● **What to produce**: Each line from the line that includes "# 凹语言从G-Star毕业" through the end of the material below must be transcribed exactly, with no other lines.

● **Source material**:
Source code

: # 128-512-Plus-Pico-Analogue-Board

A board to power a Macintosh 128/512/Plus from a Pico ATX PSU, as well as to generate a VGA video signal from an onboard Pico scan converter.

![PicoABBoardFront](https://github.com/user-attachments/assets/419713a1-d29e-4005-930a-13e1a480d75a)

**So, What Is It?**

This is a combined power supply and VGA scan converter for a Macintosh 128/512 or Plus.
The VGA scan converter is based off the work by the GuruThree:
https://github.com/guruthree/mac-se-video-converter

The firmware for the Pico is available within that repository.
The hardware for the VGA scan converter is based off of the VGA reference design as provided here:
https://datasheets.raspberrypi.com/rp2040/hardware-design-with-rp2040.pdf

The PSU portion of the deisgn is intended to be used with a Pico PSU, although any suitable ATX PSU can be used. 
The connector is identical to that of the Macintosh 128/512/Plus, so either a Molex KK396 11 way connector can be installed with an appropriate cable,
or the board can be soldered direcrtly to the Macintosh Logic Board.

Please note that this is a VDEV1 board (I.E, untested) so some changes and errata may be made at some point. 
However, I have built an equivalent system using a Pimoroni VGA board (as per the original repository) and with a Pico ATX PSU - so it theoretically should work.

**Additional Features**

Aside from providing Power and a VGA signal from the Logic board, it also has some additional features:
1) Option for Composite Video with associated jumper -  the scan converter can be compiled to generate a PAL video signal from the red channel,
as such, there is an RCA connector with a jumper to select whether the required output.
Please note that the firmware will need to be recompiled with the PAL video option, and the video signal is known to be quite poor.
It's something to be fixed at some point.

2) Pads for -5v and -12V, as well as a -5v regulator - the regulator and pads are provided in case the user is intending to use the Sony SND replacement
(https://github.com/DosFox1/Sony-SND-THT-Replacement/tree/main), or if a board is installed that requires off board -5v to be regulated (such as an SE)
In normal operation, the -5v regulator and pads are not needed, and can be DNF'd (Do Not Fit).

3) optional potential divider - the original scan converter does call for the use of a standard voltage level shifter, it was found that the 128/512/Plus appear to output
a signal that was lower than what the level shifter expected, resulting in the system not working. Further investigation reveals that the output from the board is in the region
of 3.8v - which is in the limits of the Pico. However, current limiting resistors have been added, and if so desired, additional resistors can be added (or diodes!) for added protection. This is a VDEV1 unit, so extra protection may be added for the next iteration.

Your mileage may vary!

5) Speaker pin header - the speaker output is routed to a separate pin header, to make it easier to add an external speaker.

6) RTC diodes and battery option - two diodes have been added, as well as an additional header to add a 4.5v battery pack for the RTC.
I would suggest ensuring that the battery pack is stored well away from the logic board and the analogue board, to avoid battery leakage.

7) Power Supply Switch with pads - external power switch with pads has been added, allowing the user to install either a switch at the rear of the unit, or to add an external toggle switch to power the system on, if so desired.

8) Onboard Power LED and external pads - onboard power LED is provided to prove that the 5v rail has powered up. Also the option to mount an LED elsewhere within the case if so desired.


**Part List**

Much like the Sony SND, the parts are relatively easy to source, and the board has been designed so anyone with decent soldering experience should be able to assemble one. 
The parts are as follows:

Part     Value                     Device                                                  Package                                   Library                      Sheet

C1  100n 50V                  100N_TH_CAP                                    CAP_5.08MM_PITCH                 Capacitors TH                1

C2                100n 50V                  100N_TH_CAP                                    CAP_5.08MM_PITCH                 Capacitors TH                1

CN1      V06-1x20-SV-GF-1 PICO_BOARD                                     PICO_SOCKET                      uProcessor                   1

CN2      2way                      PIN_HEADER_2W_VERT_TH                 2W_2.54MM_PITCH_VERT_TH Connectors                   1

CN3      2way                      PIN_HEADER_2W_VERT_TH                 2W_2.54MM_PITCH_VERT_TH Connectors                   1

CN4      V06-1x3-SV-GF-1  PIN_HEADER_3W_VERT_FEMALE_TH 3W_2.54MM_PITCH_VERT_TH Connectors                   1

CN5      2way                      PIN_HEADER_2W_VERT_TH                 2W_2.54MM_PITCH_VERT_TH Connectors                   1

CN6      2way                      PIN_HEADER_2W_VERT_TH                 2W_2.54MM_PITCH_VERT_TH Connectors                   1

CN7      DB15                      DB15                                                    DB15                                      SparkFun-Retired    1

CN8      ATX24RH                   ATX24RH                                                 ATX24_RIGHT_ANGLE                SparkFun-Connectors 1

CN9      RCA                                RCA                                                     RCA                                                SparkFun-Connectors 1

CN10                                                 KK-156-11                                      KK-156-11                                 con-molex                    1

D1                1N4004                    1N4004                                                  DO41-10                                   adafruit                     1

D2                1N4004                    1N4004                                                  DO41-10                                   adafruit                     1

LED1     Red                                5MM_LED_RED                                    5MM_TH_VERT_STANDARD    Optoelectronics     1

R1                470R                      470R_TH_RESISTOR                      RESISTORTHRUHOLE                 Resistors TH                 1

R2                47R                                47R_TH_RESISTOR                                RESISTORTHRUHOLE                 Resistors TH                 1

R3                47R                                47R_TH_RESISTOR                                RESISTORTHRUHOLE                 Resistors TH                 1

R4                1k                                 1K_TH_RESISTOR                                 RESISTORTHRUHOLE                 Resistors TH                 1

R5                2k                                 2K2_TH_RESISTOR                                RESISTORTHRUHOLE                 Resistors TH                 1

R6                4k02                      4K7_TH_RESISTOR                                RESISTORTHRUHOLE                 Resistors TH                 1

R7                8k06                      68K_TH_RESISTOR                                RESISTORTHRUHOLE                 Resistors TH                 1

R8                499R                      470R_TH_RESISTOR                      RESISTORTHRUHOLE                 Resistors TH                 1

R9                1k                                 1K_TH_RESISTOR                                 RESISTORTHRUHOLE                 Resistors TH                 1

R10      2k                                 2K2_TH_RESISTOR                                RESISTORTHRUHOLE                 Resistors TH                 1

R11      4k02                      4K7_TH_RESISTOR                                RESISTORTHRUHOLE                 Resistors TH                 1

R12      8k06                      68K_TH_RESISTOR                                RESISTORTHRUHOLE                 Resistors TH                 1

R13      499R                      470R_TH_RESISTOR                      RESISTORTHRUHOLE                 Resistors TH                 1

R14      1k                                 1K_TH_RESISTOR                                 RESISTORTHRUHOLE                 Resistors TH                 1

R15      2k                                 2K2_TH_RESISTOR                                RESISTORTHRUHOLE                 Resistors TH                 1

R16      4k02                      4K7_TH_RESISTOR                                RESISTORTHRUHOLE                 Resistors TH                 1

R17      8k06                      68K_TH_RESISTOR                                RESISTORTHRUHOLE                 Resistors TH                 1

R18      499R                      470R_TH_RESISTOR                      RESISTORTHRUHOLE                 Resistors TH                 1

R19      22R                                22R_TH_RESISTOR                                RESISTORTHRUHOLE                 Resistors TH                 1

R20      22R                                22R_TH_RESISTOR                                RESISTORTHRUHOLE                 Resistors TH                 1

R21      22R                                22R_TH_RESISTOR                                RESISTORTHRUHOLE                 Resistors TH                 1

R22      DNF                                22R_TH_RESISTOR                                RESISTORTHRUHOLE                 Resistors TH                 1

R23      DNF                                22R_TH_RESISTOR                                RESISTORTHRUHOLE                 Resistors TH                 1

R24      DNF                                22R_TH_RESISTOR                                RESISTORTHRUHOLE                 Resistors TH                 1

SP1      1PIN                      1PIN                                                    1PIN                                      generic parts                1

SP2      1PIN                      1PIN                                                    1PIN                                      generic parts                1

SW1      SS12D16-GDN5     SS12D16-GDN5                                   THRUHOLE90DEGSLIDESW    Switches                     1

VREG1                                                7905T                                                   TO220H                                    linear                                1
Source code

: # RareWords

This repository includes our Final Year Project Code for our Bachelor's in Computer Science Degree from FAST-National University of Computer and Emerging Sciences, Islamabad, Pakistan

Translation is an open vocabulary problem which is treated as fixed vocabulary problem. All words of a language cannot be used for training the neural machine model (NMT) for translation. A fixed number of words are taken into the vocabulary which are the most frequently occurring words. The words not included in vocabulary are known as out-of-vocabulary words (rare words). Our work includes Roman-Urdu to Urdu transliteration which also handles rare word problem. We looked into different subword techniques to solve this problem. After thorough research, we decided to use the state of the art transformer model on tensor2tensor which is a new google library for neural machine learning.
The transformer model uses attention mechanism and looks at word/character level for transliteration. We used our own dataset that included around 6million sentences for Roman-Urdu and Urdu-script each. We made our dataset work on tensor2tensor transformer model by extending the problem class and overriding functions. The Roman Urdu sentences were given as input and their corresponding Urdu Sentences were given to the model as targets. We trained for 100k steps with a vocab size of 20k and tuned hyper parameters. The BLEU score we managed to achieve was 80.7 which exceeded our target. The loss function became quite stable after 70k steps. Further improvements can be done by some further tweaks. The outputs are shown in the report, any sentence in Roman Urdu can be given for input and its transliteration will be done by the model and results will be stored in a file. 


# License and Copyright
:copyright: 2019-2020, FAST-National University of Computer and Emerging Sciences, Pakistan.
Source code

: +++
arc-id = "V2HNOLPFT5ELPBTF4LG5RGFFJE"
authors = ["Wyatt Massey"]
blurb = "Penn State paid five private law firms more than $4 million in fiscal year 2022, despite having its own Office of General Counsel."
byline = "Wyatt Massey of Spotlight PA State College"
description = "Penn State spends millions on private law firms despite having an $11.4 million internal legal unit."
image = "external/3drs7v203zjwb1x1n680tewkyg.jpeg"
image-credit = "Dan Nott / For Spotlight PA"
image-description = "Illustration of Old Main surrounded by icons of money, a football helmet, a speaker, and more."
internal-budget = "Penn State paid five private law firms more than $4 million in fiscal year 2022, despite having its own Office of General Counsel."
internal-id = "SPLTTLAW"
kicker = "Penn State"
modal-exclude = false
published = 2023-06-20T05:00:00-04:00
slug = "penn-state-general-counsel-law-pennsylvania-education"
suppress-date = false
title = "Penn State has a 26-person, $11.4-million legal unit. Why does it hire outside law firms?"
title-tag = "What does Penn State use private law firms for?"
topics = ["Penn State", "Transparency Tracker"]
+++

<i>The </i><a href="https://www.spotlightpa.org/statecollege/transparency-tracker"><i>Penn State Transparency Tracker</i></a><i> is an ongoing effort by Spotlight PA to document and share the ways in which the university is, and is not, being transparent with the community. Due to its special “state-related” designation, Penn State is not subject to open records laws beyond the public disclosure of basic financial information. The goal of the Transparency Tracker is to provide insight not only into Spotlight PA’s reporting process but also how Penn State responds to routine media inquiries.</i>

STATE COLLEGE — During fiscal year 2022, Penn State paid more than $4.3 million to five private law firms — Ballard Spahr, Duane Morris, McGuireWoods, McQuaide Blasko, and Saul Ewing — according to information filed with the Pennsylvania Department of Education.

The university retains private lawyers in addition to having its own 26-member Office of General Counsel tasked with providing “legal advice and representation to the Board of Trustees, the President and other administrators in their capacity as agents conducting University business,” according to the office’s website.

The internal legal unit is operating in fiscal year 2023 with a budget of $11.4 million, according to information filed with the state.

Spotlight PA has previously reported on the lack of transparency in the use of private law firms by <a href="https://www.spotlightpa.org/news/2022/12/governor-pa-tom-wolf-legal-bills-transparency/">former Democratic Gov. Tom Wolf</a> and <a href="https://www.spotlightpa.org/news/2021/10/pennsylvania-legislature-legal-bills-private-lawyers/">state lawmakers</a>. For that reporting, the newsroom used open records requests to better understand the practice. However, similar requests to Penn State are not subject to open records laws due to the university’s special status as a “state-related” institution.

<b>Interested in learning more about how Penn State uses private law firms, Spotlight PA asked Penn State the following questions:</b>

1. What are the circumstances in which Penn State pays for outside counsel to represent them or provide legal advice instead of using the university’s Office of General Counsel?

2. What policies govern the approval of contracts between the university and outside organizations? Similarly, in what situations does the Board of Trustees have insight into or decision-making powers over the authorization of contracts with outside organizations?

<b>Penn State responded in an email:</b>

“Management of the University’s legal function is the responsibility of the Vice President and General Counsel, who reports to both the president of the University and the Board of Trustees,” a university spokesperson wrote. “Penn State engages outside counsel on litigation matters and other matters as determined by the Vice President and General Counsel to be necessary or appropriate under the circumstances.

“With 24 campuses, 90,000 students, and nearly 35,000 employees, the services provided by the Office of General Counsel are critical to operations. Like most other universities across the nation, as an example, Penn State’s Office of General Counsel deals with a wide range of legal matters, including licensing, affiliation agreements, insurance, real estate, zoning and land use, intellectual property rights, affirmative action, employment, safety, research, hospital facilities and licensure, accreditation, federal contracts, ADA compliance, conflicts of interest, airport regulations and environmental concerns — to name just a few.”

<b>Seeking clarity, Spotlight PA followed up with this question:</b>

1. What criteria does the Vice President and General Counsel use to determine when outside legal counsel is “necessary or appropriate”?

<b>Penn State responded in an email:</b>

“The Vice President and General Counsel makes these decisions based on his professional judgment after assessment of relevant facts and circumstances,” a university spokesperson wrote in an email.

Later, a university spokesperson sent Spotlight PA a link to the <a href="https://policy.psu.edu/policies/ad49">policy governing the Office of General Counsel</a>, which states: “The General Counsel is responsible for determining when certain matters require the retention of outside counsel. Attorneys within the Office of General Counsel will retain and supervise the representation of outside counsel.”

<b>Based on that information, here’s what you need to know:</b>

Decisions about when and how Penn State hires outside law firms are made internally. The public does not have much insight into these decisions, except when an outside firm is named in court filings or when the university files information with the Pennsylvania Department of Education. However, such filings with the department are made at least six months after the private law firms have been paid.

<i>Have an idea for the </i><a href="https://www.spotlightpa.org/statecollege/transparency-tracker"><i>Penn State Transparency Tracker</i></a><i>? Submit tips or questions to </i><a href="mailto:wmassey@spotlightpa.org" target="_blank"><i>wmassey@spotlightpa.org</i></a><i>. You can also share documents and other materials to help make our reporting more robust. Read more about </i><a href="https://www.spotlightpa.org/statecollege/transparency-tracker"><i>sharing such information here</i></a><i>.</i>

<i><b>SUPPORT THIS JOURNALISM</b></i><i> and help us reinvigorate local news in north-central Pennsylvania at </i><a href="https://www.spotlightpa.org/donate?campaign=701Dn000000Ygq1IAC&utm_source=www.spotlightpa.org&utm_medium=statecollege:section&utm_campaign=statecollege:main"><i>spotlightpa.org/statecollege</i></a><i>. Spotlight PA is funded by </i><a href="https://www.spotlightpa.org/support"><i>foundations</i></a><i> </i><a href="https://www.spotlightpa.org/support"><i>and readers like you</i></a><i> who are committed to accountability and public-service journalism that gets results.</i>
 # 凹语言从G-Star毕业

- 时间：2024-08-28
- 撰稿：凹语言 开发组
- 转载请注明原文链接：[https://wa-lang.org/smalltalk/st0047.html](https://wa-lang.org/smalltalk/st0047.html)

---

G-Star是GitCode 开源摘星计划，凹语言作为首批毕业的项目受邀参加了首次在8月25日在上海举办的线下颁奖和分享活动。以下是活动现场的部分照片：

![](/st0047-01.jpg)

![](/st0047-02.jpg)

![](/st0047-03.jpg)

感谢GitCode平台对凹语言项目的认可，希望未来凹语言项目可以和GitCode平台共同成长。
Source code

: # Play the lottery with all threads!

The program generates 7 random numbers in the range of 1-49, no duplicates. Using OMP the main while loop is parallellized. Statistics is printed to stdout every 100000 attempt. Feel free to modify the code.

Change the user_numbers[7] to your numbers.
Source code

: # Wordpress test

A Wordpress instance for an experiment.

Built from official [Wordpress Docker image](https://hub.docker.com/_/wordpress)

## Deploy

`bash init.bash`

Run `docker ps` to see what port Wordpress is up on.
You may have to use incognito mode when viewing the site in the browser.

● **Task solution**:
 # 凹语言从G-Star毕业

- 时间：2024-08-28
- 撰稿：凹语言 开发组
- 转载请注明原文链接：[https://wa-lang.org/smalltalk/st0047.html](https://wa-lang.org/smalltalk/st0047.html)

---

G-Star是GitCode 开源摘星计划，凹语言作为首批毕业的项目受邀参加了首次在8月25日在上海举办的线下颁奖和分享活动。以下是活动现场的部分照片：

![](/st0047-01.jpg)

![](/st0047-02.jpg)

![](/st0047-03.jpg)

感谢GitCode平台对凹语言项目的认可，希望未来凹语言项目可以和GitCode平台共同成长。
Source code

: # Play the lottery with all threads!

The program generates 7 random numbers in the range of 1-49, no duplicates. Using OMP the main while loop is parallellized. Statistics is printed to stdout every 100000 attempt. Feel free to modify the code.

Change the user_numbers[7] to your numbers.
Source code

: # Wordpress test

A Wordpress instance for an experiment.

Built from official [Wordpress Docker image](https://hub.docker.com/_/wordpress)

## Deploy

`bash init.bash`

Run `docker ps` to see what port Wordpress is up on.
You may have to use incognito mode when viewing the site in the browser.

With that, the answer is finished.